Rassegna “Il lavoro al centro”, l’occupazione come emergenza numero uno, nel contesto politico attuale, sembrano scomparsi.
Ghiselli Nelle politiche del governo non ci sono. Ci sono invece le imprese ma non è la stessa cosa, ovviamente. Il problema principale del governo è quello di ridurre ulteriormente i diritti dei lavoratori e detassare “a pioggia” il lavoro, senza alcun impegno sul fronte degli investimenti pubblici e privati, e del sostegno alla ricerca e all’innovazione delle imprese. Jobs Act e Legge di stabilità sono ingiusti e inefficaci.
Rassegna Come agisce la Cgil per sostenere i lavoratori? E quali soluzioni propone per contrastare una crisi che sembra infinita?
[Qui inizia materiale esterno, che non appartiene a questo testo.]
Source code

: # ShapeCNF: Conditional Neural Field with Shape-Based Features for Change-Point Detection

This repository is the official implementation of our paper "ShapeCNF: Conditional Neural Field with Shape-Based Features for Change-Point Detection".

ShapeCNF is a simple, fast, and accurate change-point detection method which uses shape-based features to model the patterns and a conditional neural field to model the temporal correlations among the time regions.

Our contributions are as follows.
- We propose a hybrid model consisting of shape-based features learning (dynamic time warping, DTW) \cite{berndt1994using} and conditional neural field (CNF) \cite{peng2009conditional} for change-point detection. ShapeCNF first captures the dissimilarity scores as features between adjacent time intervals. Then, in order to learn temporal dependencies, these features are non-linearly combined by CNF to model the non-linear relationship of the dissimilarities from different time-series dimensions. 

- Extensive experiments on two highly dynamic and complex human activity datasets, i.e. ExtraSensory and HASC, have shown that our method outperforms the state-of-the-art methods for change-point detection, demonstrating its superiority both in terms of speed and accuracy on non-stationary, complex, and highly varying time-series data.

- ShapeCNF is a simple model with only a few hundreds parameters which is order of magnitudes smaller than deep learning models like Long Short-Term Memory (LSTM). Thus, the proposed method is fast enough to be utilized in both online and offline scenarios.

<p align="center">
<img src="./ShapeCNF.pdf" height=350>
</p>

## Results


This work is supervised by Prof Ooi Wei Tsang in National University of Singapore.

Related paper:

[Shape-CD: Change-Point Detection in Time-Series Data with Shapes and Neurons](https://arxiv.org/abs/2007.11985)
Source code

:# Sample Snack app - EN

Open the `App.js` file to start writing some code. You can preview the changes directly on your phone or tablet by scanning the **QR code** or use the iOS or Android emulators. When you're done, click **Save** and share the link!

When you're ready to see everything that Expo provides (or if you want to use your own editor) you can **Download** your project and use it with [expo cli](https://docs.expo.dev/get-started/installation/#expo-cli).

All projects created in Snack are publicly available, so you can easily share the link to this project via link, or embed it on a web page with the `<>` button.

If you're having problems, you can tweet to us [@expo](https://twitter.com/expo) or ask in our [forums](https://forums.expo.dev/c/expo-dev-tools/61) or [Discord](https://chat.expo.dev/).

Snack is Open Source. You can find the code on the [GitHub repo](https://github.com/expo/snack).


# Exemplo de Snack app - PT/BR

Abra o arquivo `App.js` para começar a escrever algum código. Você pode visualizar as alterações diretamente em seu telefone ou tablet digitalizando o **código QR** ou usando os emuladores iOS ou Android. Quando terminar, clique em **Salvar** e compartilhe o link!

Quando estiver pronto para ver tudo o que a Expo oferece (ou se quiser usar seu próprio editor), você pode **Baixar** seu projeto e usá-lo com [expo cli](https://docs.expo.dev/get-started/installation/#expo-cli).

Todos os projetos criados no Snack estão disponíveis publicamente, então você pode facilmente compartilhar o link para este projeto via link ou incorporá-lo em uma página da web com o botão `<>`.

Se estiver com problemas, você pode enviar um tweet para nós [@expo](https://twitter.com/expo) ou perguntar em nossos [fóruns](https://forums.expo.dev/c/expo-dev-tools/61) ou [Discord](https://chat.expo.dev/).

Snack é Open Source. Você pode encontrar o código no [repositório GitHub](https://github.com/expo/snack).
Ghiselli Il lavoro condotto dalle nostre strutture in questi anni è stato immenso. Sono state centinaia le crisi aziendali affrontate dalle categorie, cercando di contenere il ricorso agli ammortizzatori e ai licenziamenti. Con le innumerevoli difficoltà e incertezze nella gestione della cassa integrazione in deroga. Molte situazioni si sono risolte grazie al nostro impegno, con il ritiro o il ridimensionamento dei piani di mobilità, molto spesso con un cambiamento negli assetti aziendali. Sono tante e di rilievo le imprese marchigiane cedute in questi anni a multinazionali straniere, come la Indesit e la Poltrona Frau agli americani, la Berloni, la Benelli Moto e molte aziende della cantieristica da diporto a imprese dell’estremo oriente. Sul piano politico abbiamo richiesto e gestito a più livelli istituzionali i fondi anticrisi, con l’obiettivo di intervenire a sostegno delle situazioni di difficoltà economico-sociale e di favorire le politiche attive del lavoro. Più difficile è stato ottenere risposte sul fronte degli investimenti pubblici e privati e della creazione di nuove opportunità occupazionali, utilizzando tutte le pur limitate risorse disponibili. La scarsa capacità di innovare, rischiare, immaginare nuove soluzioni ha caratterizzato il comportamento di molte amministrazioni e imprese. Il rapporto con il sistema delle autonomie a livello regionale è stato complessivamente utile, anche nella gestione di singole vertenze, e con la contrattazione sociale. Per fortuna, la negazione del ruolo confederale e sindacale qui non ha ancora attecchito.